# Problems with plastisol on sweatshirts



## Thundergun099 (Nov 25, 2014)

I am trying to print a white plastisol on a black sweatshirt. My ink is not coming out smooth after I print/flash/print. Also my screen keeps getting somewhat clogged. I think it might be due to the cold. I am going to try to work with the ink before my next print. Any other tips to help keep the ink nice and smooth looking?


----------



## diveuk (Aug 14, 2013)

Have you considered using vinyl, for anything up to 3-4 colours we use vinyl.


----------



## maddogprints (Nov 19, 2012)

Check your off contact , that could be the problem


----------



## seibei (Mar 17, 2006)

I would definitely check the off contact and squeegee angle and pressure. If the screen isn't clearing it's going to leave an uneven ink deposit on the garment.

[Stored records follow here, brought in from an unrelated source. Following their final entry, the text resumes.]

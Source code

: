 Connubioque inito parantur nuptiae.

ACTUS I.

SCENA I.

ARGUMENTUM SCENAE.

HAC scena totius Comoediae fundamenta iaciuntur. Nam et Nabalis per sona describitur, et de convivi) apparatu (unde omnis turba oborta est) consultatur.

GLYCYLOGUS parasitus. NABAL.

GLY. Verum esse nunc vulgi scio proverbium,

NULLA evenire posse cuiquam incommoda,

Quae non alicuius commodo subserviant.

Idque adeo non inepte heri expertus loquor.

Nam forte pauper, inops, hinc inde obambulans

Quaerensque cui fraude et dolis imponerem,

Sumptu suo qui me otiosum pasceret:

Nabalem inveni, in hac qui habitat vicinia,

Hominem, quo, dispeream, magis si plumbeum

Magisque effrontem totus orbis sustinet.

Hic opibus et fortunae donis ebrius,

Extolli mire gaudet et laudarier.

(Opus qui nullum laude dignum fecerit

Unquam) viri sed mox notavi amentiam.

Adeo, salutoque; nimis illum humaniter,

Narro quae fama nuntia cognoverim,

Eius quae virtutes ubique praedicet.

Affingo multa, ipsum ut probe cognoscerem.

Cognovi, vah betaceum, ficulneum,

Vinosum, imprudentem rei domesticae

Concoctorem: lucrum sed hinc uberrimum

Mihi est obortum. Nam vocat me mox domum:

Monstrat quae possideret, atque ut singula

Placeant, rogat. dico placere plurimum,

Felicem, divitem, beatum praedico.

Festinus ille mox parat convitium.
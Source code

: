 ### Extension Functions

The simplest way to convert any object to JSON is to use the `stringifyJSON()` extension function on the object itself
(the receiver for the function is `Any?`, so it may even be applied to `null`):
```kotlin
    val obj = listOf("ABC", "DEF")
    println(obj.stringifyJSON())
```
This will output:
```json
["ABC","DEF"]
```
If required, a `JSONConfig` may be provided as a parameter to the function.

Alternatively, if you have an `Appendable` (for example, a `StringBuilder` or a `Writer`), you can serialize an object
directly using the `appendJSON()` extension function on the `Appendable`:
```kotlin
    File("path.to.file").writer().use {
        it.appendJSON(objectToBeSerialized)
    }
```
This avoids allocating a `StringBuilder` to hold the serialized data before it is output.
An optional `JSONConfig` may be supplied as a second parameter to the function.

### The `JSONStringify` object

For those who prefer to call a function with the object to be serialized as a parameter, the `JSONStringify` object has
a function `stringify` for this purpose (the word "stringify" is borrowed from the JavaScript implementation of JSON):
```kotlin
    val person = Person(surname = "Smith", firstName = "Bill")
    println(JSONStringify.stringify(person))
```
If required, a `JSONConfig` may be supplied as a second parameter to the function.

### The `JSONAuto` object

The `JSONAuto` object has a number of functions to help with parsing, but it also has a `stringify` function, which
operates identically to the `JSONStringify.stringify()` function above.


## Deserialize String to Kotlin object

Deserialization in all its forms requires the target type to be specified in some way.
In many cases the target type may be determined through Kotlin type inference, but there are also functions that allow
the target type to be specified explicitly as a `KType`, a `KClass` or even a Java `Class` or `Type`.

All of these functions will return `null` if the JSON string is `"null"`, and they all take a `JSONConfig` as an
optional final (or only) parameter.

Also, heavy stuff like a white plastisol can definitely have issues in cold weather; a shop I used to work at bought a mixer attachment for a power drill (used to mix paint, I think) and used it to stir up their white ink before doing a run in winter.


----------



## printingninja (Jan 24, 2012)

If ink is cold try taking it in let it get to room temp. Then mix it. Might have to add reducer.
What mesh count are you using.


----------